It's safer and smarter to distrust any company and especially any webservice until and unless you find enough evidence to show they are legit and worth your time and money.

Why You Can't Trust Them

Motives

Companies do all kinds of crazy things like offer rebates, extended warranties, mug you of your password, etc. that aren't illegal, but aren't really done to benefit you. Instead, they make money or learn more about you or both.

Historically and with few exceptions, companies do anything they can that is allowed by law to make money, no matter the consequences or effect on customers, employees, or even the company itself.

Consider:

Do I really need to go on? I could list hundreds and hundreds of examples of companies abusing everyone in the world and pillaging everything they can, but I hope you can see the point.

In each case, the only thing that stopped these abuses were laws and regulations. Competition never can because ethical companies cost more.

There are very few companies with any kind of morality out there, but if you do find one, support them as much as you can.

Privacy Protection

Hopefully you're already aware how Data brokering is big business. Almost any company you do business with sells your information to other companies so they can tag and brand you like cattle.
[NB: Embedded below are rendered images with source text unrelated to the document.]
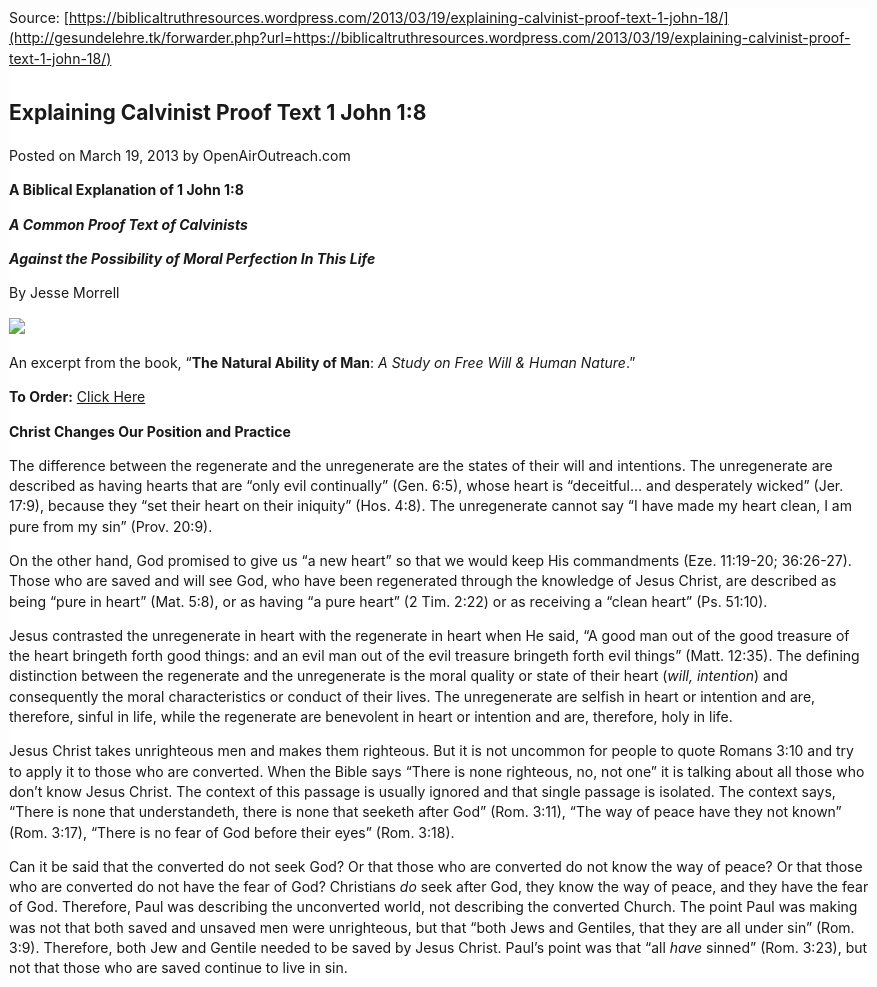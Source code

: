 


Source: [https://biblicaltruthresources.wordpress.com/2013/03/19/explaining-calvinist-proof-text-1-john-18/](http://gesundelehre.tk/forwarder.php?url=https://biblicaltruthresources.wordpress.com/2013/03/19/explaining-calvinist-proof-text-1-john-18/)


## Explaining Calvinist Proof Text 1 John 1:8

Posted on March 19, 2013 by OpenAirOutreach.com

**A Biblical Explanation of 1 John 1:8**

**_A Common Proof Text of Calvinists_**

**_Against the Possibility of Moral Perfection In This Life_**

By Jesse Morrell

![](../../files/pictures/wide-front-cover.jpg)

An excerpt from the book, “**The Natural Ability of Man**: _A Study on Free Will & Human Nature_.”

**To Order:** [Click Here](http://gesundelehre.tk/forwarder.php?url=https://biblicaltruthresources.wordpress.com/books/theology-books/)

**Christ Changes Our Position and Practice**

The difference between the regenerate and the unregenerate are the states of their will and intentions. The unregenerate are described as having hearts that are “only evil continually” (Gen. 6:5), whose heart is “deceitful… and desperately wicked” (Jer. 17:9), because they “set their heart on their iniquity” (Hos. 4:8). The unregenerate cannot say “I have made my heart clean, I am pure from my sin” (Prov. 20:9).

On the other hand, God promised to give us “a new heart” so that we would keep His commandments (Eze. 11:19-20; 36:26-27). Those who are saved and will see God, who have been regenerated through the knowledge of Jesus Christ, are described as being “pure in heart” (Mat. 5:8), or as having “a pure heart” (2 Tim. 2:22) or as receiving a “clean heart” (Ps. 51:10).

Jesus contrasted the unregenerate in heart with the regenerate in heart when He said, “A good man out of the good treasure of the heart bringeth forth good things: and an evil man out of the evil treasure bringeth forth evil things” (Matt. 12:35). The defining distinction between the regenerate and the unregenerate is the moral quality or state of their heart (_will, intention_) and consequently the moral characteristics or conduct of their lives. The unregenerate are selfish in heart or intention and are, therefore, sinful in life, while the regenerate are benevolent in heart or intention and are, therefore, holy in life.

Jesus Christ takes unrighteous men and makes them righteous. But it is not uncommon for people to quote Romans 3:10 and try to apply it to those who are converted. When the Bible says “There is none righteous, no, not one” it is talking about all those who don’t know Jesus Christ. The context of this passage is usually ignored and that single passage is isolated. The context says, “There is none that understandeth, there is none that seeketh after God” (Rom. 3:11), “The way of peace have they not known” (Rom. 3:17), “There is no fear of God before their eyes” (Rom. 3:18).

Can it be said that the converted do not seek God? Or that those who are converted do not know the way of peace? Or that those who are converted do not have the fear of God? Christians _do_ seek after God, they know the way of peace, and they have the fear of God. Therefore, Paul was describing the unconverted world, not describing the converted Church. The point Paul was making was not that both saved and unsaved men were unrighteous, but that “both Jews and Gentiles, that they are all under sin” (Rom. 3:9). Therefore, both Jew and Gentile needed to be saved by Jesus Christ. Paul’s point was that “all _have_ sinned” (Rom. 3:23), but not that those who are saved continue to live in sin.
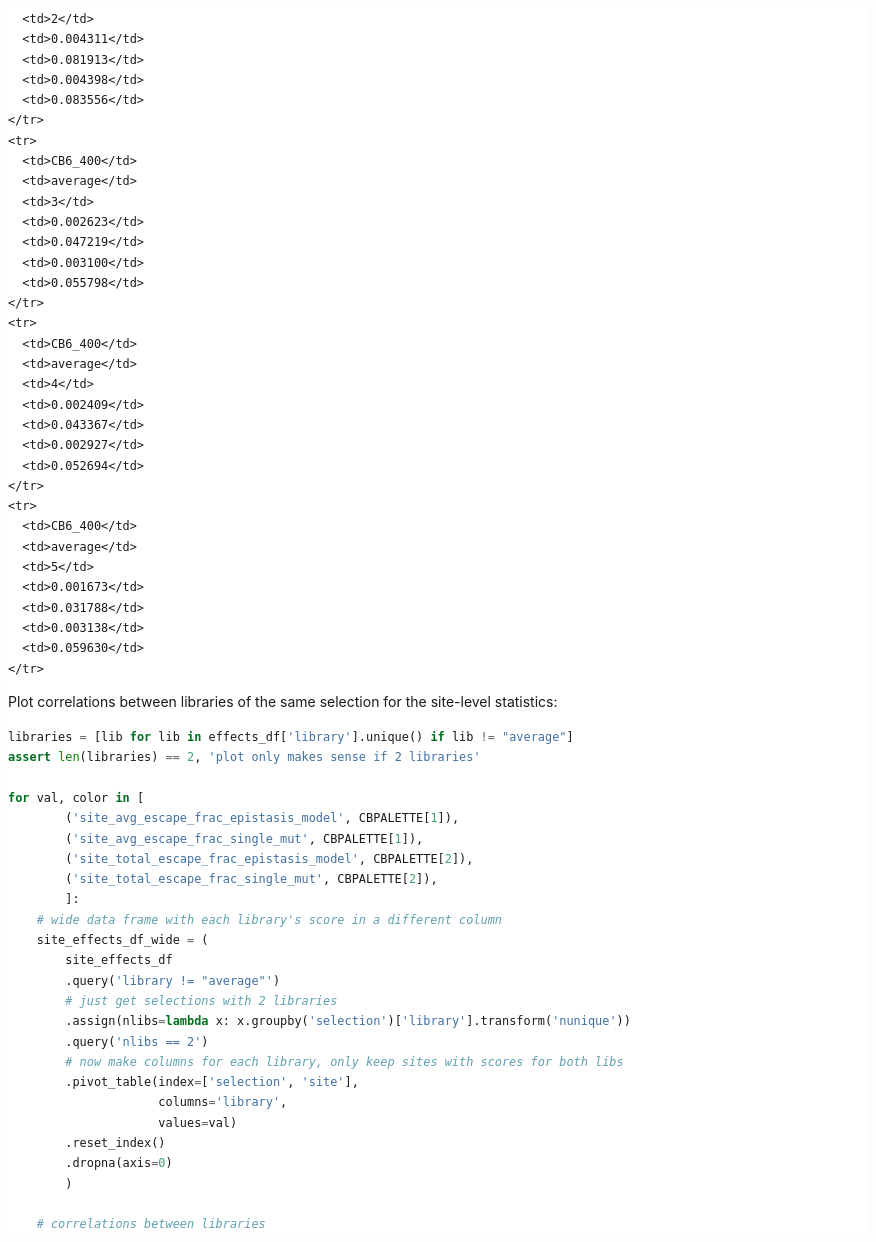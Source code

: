       <td>2</td>
      <td>0.004311</td>
      <td>0.081913</td>
      <td>0.004398</td>
      <td>0.083556</td>
    </tr>
    <tr>
      <td>CB6_400</td>
      <td>average</td>
      <td>3</td>
      <td>0.002623</td>
      <td>0.047219</td>
      <td>0.003100</td>
      <td>0.055798</td>
    </tr>
    <tr>
      <td>CB6_400</td>
      <td>average</td>
      <td>4</td>
      <td>0.002409</td>
      <td>0.043367</td>
      <td>0.002927</td>
      <td>0.052694</td>
    </tr>
    <tr>
      <td>CB6_400</td>
      <td>average</td>
      <td>5</td>
      <td>0.001673</td>
      <td>0.031788</td>
      <td>0.003138</td>
      <td>0.059630</td>
    </tr>
  </tbody>
</table>


Plot correlations between libraries of the same selection for the site-level statistics:


```python
libraries = [lib for lib in effects_df['library'].unique() if lib != "average"]
assert len(libraries) == 2, 'plot only makes sense if 2 libraries'

for val, color in [
        ('site_avg_escape_frac_epistasis_model', CBPALETTE[1]),
        ('site_avg_escape_frac_single_mut', CBPALETTE[1]),
        ('site_total_escape_frac_epistasis_model', CBPALETTE[2]),
        ('site_total_escape_frac_single_mut', CBPALETTE[2]),
        ]:
    # wide data frame with each library's score in a different column
    site_effects_df_wide = (
        site_effects_df
        .query('library != "average"')
        # just get selections with 2 libraries
        .assign(nlibs=lambda x: x.groupby('selection')['library'].transform('nunique'))
        .query('nlibs == 2')
        # now make columns for each library, only keep sites with scores for both libs
        .pivot_table(index=['selection', 'site'],
                     columns='library',
                     values=val)
        .reset_index()
        .dropna(axis=0)
        )

    # correlations between libraries
```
There's always some new scheme or trick that companies will use to learn more about you so they can tailor marketing or at least sell you and your family.

Carelessness

Consider TJX who famously lost millions of people's credit and debit card information due to security negligence. Or AOL's equally famous mistake of posting private search records on the Internet.

Companies often don't secure their networks properly or make stupid choices that harm us. For many, many more examples, check out the Data-loss database online.

Employee Abuse

Even IF you could trust the company's motives and practices, the employees may go rogue and steal or sell your data themselves. Or perhaps they can use it to spy on you or do other mean things.

How to Know Who to Trust

Search them!

Perhaps you feel this is paranoid, but don't judge too quickly. I've personally made the mistake of putting a webstore on my gift registry as the source for something I wanted, but not long after, my brother called to say he did a quick web search and found out that the store was a scam operation.

Talk about embarrassing. I'm the computer security expert (supposedly) and yet I hadn't even bothered to do a simple web search.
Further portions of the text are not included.